Randomization, whereby clinical trial participants are assigned to treatment or control groups by chance in order to weed out biases in experiments, was mentioned in 11 to 12% of COVID-19 preprints, compared to more than one-third of the PMC studies.

The study also found that only about 14% of COVID-19 preprints shared the underlying data and code.

Publishers interested in AI tools

The researchers acknowledge that their AI has its own limitations, such as the fact that it can’t identify instances where authors might have legitimate reasons for omitting certain details from their paper. They say their tools could complement the existing peer-review process, rather than replace it.

According to Bandrowski, the British Journal of Pharmacology has introduced SciScore analyses into its peer-review process. Other journals, such as those published by the American Association for Cancer Research, and Research Square, a preprint server, are testing out the tool.

Kate Grabowski, an infectious diseases epidemiologist at Johns Hopkins University in Baltimore, Maryland, is sceptical of how useful SciScore and related AI software can be.

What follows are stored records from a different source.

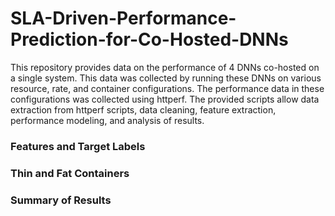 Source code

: # SLA-Driven-Performance-Prediction-for-Co-Hosted-DNNs
This repository provides data on the performance of 4 DNNs co-hosted on a single system. This data was collected by running these DNNs on various resource, rate, and container configurations. The performance data in these configurations was collected using httperf. The provided scripts allow data extraction from httperf scripts, data cleaning, feature extraction, performance modeling, and analysis of results.

### Features and Target Labels

### Thin and Fat Containers

### Summary of Results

Grabowski and her colleagues manually screened the abstracts and titles of 50,000 COVID-19 papers as part of the Novel Coronavirus Research Compendium, an initiative run by Johns Hopkins University to gather new and current information for clinicians and frontline medical workers.

Although there may be some gaps that AI can identify, she says, the variety of expressions and word choice in papers makes automating this process very difficult. “If you’re just randomly screening for this information and you’re not thinking about the context behind the article, is it just going to be more work for authors?”

In May 2020, Jevin West, an information scientist at the University of Washington in Seattle, co-created software called SciSight, which flags overlap between papers about related themes that use similar techniques.

West says that while he does see value in what tools such as SciScore are attempting to do, he wants to know how adequately human peer reviewers are flagging the same information that these tools scan for.

“We don’t want to oversell the fact that AI is now able to conduct peer review,” says West. “Because it can’t, and it’s not even close.”